When American BMX Freestyle rider, Chelsea Wolfe, received an email asking her to register for the Tokyo Olympics this month, it took her one step closer to her dream of making history, as the first transgender athlete to compete in the Games.
Wolfe, one of the first openly trans people to receive such an invitation, still has to be selected by the US Olympic Committee, based on her performance in the Union Cycliste Internationale (UCI) World Cup in April.
For her, as well as career success, it would bring the chance to be a role model for other kids struggling with their gender identity.
If she succeeds, she will find herself at the centre of a fierce row, over whether trans women have an unfair advantage in sport – a question the International Olympic Committee (IOC) and other sports bodies are still grappling with.
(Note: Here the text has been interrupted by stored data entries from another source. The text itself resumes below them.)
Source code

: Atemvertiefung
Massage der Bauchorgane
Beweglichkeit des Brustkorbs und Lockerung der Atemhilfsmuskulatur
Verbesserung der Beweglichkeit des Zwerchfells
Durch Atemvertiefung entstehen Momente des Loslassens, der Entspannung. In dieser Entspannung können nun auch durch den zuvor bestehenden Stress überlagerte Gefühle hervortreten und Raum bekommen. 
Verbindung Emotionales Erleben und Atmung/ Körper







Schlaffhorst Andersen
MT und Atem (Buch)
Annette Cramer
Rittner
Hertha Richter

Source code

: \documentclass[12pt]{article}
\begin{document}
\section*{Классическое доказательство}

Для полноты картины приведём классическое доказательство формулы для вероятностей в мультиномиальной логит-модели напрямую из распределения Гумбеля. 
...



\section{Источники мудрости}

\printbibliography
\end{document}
“I would be getting to be the person that I needed to see when I was younger, which is – I mean that would be so important to me,” Wolfe, 26, told the Thomson Reuters Foundation by phone.
“To get to inspire kids to realise … that if they want it enough, they can earn it, and they’re not going to be stopped because of who they are.”
Born and raised in West Palm Beach, Florida, Wolfe began racing competitively when she was just 6, spending her evenings riding around her local skate park.
When she turned 15, she traded in her regular bicycle for a trick bike and started riding freestyle. For many years, she competed with male athletes, hiding her identity as a trans woman.
“I had this fear that if anyone knew that I existed, even some of my idols … I was scared that they would reject my existence,” she said.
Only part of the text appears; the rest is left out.